Dell’s popular 2014 marketing campaign, Beginnings, highlights the genesis of some the great ideas of the last 40 years. From Skype’s birth in a high-rise apartment to Dropbox’s eureka moment on Interstate 95, the computer giant suggests that good ideas can come from anywhere. It’s a great concept, but is it right?
Malcolm T. Gladwell, author of Blink, believes it takes 10,000 hours of practice to stimulate a flash of genius. But, hey, an old Nescafé ad tells us, “great ideas come from great coffee.”

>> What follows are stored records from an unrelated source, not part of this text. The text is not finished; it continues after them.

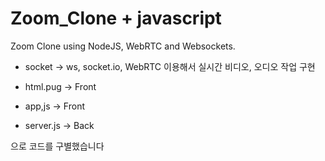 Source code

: # Zoom_Clone + javascript

Zoom Clone using NodeJS, WebRTC and Websockets.

- socket -> ws, socket.io, WebRTC 이용해서 실시간 비디오, 오디오 작업 구현
  
- html.pug -> Front
  
- app,js -> Front 
  
- server.js -> Back <br/> 

으로 코드를 구별했습니다
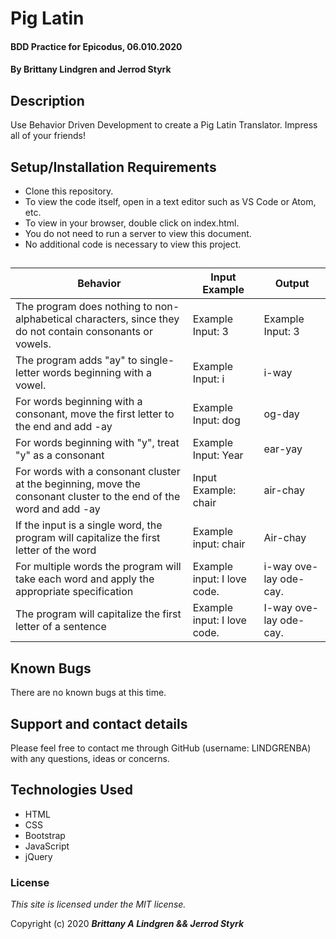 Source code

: # Pig Latin

#### BDD Practice for Epicodus, 06.010.2020

#### By Brittany Lindgren and Jerrod Styrk

## Description

Use Behavior Driven Development to create a Pig Latin Translator. Impress all of your friends!

## Setup/Installation Requirements

* Clone this repository.
* To view the code itself, open in a text editor such as VS Code or Atom, etc.
* To view in your browser, double click on index.html.
* You do not need to run a server to view this document.
* No additional code is necessary to view this project.

## 

|Behavior         |Input Example      |Output|
|-----------------|-------------------|------|
|The program does nothing to non-alphabetical characters, since they do not contain consonants or vowels.     |Example Input: 3     |Example Input: 3 |
|The program adds "ay" to single-letter words beginning with a vowel.    |Example Input: i     |i-way|
|For words beginning with a consonant, move the first letter to the end and add -ay     | Example Input: dog      |  og-day |
|For words beginning with "y", treat "y" as a consonant     |Example Input: Year     | ear-yay   |
|For words with a consonant cluster at the beginning, move the consonant cluster to the end of the word and add -ay     |Input Example: chair     |   air-chay    |
|If the input is a single word, the program will capitalize the first letter of the word      |Example input: chair     |   Air-chay   |
|For multiple words the program will take each word and apply the appropriate specification     |Example input: I love code.     |   i-way ove-lay ode-cay.   |
|The program will capitalize the first letter of a sentence     |Example input: I love code.     |   I-way ove-lay ode-cay.  |

## Known Bugs

There are no known bugs at this time. 

## Support and contact details

Please feel free to contact me through GitHub (username: LINDGRENBA) with any questions, ideas or concerns.

## Technologies Used

* HTML
* CSS
* Bootstrap
* JavaScript
* jQuery

### License

*This site is licensed under the MIT license.*

Copyright (c) 2020 **_Brittany A Lindgren && Jerrod Styrk_**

In his book, Where Good Ideas Come From, Steven Johnson says, “The trick to having good ideas is not to sit around in glorious isolation and try to think big thoughts. The trick is to get more parts on the table.”
A recent Wall Street Journal article entitled, “How Entrepreneurs Come Up With Great Ideas,” adds to the debate. The article is subtitled: “There is no magic formula. But that doesn’t mean there’s no formula at all.”
The journal article quotes David Cohen, co-founder and CEO of TechStars: “Ideas for startups often begin with a problem that needs to be solved. And they don’t usually come while you’re sitting around sipping coffee and contemplating life. They tend to reveal themselves while you’re hard at work on something else.”
Some experts say the best ideas come when you’re not thinking at all. Others believe brainstorming sessions can create that magic spark.
The takeaway: It seems Dell is right after all: good ideas can come from anywhere.